──────── Information ────────

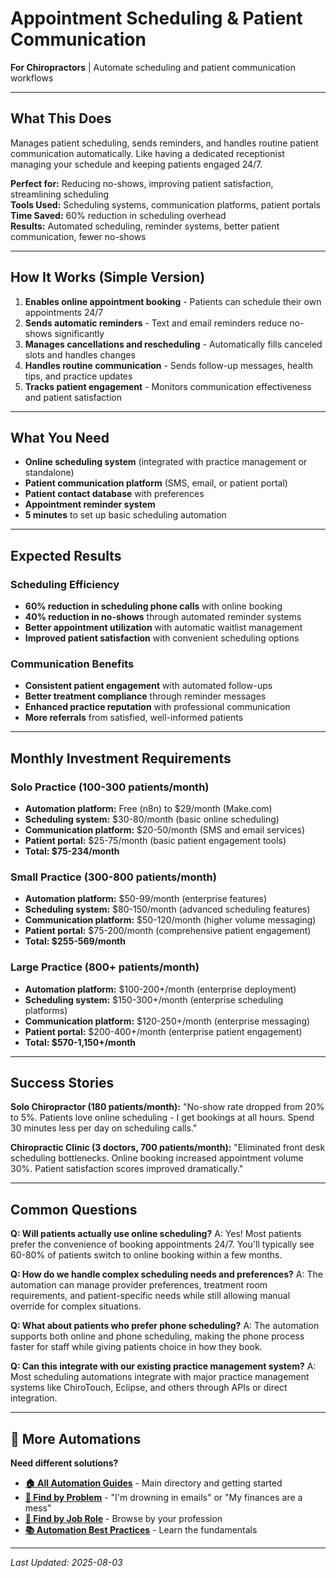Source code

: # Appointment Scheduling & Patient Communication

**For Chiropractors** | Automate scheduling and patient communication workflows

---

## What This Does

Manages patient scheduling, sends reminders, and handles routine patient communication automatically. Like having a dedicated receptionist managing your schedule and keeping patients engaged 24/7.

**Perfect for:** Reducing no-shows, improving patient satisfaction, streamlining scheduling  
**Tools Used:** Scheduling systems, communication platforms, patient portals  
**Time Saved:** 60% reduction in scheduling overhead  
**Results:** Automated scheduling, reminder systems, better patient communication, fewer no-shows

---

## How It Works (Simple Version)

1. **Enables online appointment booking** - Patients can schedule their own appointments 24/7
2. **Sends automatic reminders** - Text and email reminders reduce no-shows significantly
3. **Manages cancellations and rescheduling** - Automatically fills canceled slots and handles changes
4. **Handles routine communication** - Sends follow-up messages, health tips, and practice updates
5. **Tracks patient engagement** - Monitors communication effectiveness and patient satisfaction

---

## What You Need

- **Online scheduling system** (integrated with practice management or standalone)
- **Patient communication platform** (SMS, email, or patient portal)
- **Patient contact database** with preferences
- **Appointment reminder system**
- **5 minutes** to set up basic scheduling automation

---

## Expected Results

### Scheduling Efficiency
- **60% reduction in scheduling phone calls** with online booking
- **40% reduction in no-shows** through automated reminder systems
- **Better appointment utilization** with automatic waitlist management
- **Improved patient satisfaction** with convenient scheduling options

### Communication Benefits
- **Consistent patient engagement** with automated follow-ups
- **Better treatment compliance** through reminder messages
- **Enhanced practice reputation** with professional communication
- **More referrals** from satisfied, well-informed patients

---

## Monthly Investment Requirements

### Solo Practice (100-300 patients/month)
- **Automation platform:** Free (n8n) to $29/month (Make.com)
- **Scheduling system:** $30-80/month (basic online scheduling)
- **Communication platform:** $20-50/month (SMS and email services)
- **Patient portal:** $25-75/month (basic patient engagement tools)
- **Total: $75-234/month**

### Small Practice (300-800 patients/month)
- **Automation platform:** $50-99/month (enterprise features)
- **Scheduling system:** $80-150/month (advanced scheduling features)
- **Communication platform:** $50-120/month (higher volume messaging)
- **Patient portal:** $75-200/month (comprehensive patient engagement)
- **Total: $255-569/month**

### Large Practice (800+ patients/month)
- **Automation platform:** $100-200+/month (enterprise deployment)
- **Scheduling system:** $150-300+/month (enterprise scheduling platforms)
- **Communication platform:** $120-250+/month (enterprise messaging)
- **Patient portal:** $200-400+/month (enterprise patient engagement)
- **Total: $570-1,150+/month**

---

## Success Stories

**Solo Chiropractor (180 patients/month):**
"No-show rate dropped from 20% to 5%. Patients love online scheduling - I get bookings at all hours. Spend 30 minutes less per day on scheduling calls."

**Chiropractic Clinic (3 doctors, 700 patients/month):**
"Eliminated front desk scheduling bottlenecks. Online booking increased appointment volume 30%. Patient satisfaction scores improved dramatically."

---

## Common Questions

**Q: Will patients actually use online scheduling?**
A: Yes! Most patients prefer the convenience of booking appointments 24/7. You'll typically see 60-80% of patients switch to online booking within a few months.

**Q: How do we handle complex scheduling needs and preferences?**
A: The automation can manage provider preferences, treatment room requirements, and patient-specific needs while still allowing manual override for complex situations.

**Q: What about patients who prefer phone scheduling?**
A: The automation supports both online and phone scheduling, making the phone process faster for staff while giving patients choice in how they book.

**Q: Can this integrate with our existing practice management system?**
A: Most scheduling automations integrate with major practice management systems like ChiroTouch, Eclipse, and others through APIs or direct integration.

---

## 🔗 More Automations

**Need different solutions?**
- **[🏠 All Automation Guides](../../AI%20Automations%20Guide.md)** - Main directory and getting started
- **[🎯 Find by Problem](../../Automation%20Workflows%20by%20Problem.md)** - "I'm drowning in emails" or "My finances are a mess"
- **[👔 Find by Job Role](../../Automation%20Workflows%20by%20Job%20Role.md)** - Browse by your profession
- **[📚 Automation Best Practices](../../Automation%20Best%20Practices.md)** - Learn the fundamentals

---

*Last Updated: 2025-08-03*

────────

What is expected:
Working from the data above, extract solely the lines from the one containing "## Expected Results" through the one containing "Chiropractor (180 patients/month):**", exactly as they appear, both included.

Worked solution:
## Expected Results

### Scheduling Efficiency
- **60% reduction in scheduling phone calls** with online booking
- **40% reduction in no-shows** through automated reminder systems
- **Better appointment utilization** with automatic waitlist management
- **Improved patient satisfaction** with convenient scheduling options

### Communication Benefits
- **Consistent patient engagement** with automated follow-ups
- **Better treatment compliance** through reminder messages
- **Enhanced practice reputation** with professional communication
- **More referrals** from satisfied, well-informed patients

---

## Monthly Investment Requirements

### Solo Practice (100-300 patients/month)
- **Automation platform:** Free (n8n) to $29/month (Make.com)
- **Scheduling system:** $30-80/month (basic online scheduling)
- **Communication platform:** $20-50/month (SMS and email services)
- **Patient portal:** $25-75/month (basic patient engagement tools)
- **Total: $75-234/month**

### Small Practice (300-800 patients/month)
- **Automation platform:** $50-99/month (enterprise features)
- **Scheduling system:** $80-150/month (advanced scheduling features)
- **Communication platform:** $50-120/month (higher volume messaging)
- **Patient portal:** $75-200/month (comprehensive patient engagement)
- **Total: $255-569/month**

### Large Practice (800+ patients/month)
- **Automation platform:** $100-200+/month (enterprise deployment)
- **Scheduling system:** $150-300+/month (enterprise scheduling platforms)
- **Communication platform:** $120-250+/month (enterprise messaging)
- **Patient portal:** $200-400+/month (enterprise patient engagement)
- **Total: $570-1,150+/month**

---

## Success Stories

**Solo Chiropractor (180 patients/month):**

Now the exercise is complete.